▶ EXERCISE INSTRUCTIONS
Copy, from the material below, every line in which the word "texttt" can be found.

▬▬▬▬▬▬▬▬▬▬

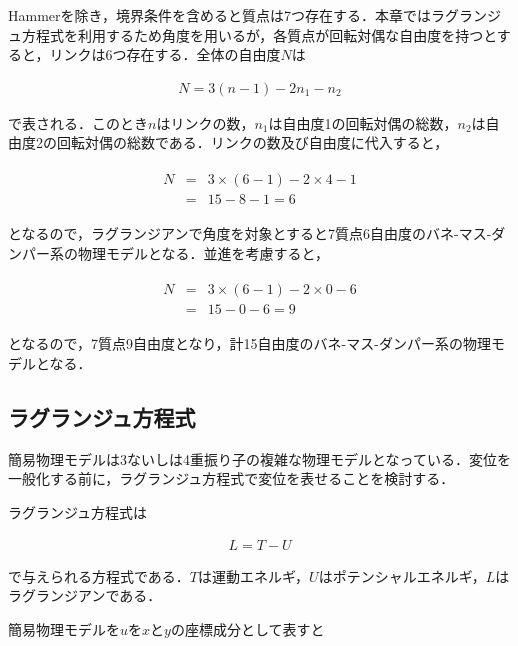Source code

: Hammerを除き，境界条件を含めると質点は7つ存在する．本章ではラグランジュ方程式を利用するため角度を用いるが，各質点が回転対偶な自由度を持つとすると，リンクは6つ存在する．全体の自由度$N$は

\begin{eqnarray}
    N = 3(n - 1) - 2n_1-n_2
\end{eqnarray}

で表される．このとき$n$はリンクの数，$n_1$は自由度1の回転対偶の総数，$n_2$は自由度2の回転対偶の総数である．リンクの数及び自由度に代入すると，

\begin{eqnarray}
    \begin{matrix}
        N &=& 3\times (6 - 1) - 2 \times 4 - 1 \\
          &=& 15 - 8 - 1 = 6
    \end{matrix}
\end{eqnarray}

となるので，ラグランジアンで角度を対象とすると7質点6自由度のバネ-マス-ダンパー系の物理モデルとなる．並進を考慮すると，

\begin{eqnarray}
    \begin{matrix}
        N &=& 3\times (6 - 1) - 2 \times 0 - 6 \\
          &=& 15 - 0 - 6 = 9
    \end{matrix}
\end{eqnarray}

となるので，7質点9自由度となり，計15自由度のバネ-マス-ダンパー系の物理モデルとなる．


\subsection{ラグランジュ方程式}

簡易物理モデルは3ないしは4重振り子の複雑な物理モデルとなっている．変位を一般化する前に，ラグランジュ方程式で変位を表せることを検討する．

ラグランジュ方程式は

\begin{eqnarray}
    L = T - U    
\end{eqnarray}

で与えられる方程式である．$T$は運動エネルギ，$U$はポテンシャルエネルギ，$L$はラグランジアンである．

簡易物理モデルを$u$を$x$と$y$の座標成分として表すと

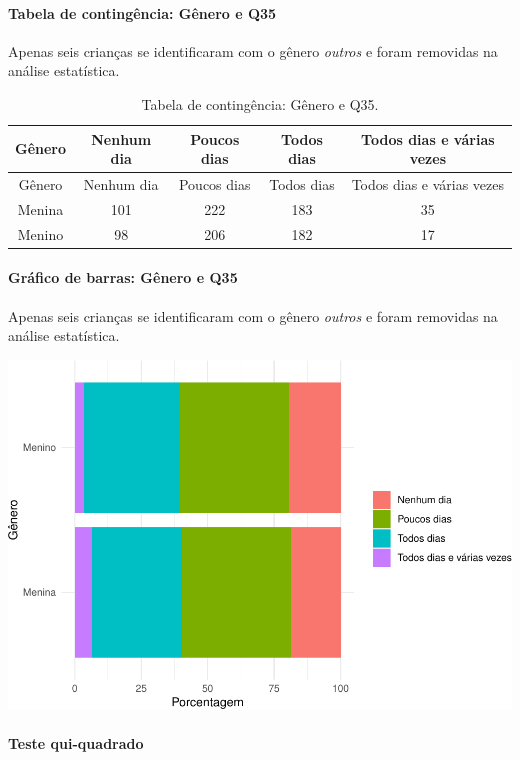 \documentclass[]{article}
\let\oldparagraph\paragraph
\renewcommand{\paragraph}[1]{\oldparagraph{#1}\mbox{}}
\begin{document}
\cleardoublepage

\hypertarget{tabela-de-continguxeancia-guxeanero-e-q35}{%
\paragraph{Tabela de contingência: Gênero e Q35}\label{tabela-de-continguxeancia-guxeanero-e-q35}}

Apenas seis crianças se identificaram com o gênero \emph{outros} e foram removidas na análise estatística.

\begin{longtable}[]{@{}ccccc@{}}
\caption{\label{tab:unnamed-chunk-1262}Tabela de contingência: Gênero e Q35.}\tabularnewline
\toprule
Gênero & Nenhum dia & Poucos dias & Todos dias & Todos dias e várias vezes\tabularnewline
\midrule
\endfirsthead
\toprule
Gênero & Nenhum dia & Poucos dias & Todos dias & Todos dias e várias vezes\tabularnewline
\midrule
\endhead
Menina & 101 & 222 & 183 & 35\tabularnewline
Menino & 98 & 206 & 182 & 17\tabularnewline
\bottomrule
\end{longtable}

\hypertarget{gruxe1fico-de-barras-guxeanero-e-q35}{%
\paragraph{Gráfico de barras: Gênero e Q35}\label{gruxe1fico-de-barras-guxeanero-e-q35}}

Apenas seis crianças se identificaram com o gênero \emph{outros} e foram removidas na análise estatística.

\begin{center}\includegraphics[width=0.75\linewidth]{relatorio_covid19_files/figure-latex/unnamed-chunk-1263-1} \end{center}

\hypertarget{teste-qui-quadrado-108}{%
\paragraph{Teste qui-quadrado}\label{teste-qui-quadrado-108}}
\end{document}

▬▬▬▬▬▬▬▬▬▬

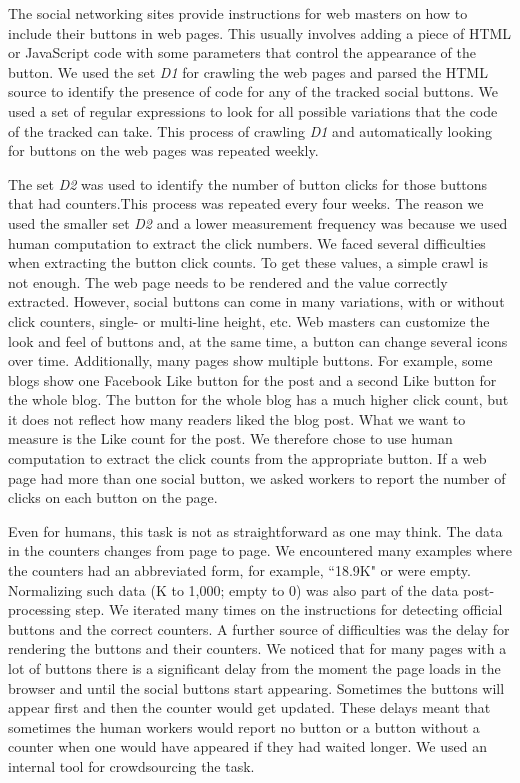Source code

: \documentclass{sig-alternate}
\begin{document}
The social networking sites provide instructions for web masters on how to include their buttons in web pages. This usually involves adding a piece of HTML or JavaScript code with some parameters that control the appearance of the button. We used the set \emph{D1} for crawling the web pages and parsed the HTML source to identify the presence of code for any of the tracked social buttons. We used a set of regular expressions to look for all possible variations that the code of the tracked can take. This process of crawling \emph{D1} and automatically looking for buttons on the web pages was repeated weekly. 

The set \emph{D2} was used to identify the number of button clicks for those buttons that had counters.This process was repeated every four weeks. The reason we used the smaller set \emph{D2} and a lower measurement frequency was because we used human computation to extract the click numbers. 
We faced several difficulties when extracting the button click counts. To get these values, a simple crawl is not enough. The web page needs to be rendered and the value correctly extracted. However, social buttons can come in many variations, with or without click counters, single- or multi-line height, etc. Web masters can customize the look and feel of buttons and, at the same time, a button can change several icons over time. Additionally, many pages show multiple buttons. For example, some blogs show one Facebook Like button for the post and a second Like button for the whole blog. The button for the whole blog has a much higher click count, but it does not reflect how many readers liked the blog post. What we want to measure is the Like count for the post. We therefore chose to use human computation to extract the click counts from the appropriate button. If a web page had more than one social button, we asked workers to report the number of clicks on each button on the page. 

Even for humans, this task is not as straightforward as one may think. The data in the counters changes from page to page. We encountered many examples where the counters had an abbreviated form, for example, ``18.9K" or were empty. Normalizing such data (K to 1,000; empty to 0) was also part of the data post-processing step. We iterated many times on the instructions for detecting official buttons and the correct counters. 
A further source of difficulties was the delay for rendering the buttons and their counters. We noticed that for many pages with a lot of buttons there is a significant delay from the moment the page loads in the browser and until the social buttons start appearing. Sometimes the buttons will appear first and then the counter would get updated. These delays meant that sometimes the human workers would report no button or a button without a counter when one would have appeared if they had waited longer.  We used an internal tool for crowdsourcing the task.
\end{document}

▬▬▬▬▬▬▬▬▬▬

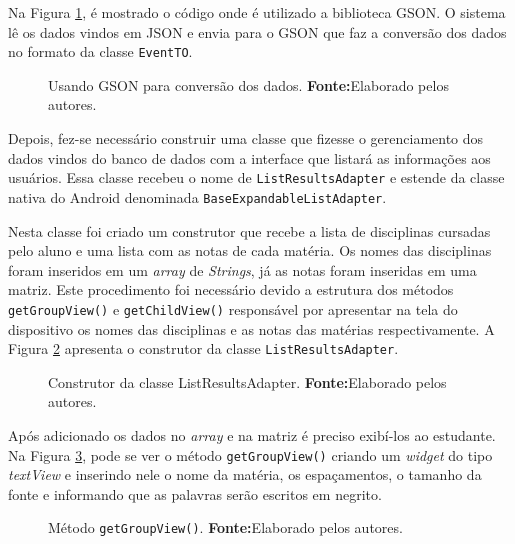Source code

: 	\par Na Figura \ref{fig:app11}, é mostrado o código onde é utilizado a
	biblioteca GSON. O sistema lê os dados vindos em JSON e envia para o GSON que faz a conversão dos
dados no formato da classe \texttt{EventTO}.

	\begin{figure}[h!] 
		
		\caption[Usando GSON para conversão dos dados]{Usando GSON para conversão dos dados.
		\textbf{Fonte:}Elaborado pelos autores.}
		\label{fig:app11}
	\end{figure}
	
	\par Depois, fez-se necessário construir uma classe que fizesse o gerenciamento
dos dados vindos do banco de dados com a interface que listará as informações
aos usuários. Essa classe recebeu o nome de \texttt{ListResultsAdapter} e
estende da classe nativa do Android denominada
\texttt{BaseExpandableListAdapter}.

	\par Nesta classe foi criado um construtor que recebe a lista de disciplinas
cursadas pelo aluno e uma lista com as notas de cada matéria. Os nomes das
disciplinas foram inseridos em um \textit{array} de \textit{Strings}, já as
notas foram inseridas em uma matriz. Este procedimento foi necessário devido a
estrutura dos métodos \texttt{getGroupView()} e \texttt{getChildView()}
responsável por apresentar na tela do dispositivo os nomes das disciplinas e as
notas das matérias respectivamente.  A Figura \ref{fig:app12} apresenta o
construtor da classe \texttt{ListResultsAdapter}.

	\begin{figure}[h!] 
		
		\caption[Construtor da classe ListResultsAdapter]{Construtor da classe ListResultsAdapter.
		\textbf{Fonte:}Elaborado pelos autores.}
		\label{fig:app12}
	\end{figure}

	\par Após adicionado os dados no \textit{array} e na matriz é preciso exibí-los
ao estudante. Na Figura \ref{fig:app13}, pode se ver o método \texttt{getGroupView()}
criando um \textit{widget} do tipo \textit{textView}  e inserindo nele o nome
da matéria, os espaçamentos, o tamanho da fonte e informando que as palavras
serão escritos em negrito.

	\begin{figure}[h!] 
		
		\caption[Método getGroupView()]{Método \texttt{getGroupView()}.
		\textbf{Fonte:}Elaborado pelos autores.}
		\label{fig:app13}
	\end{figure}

▬▬▬▬▬▬▬▬▬▬

▶ WORKED SOLUTION
dados no formato da classe \texttt{EventTO}.
aos usuários. Essa classe recebeu o nome de \texttt{ListResultsAdapter} e
\texttt{BaseExpandableListAdapter}.
estrutura dos métodos \texttt{getGroupView()} e \texttt{getChildView()}
construtor da classe \texttt{ListResultsAdapter}.
ao estudante. Na Figura \ref{fig:app13}, pode se ver o método \texttt{getGroupView()}
		\caption[Método getGroupView()]{Método \texttt{getGroupView()}.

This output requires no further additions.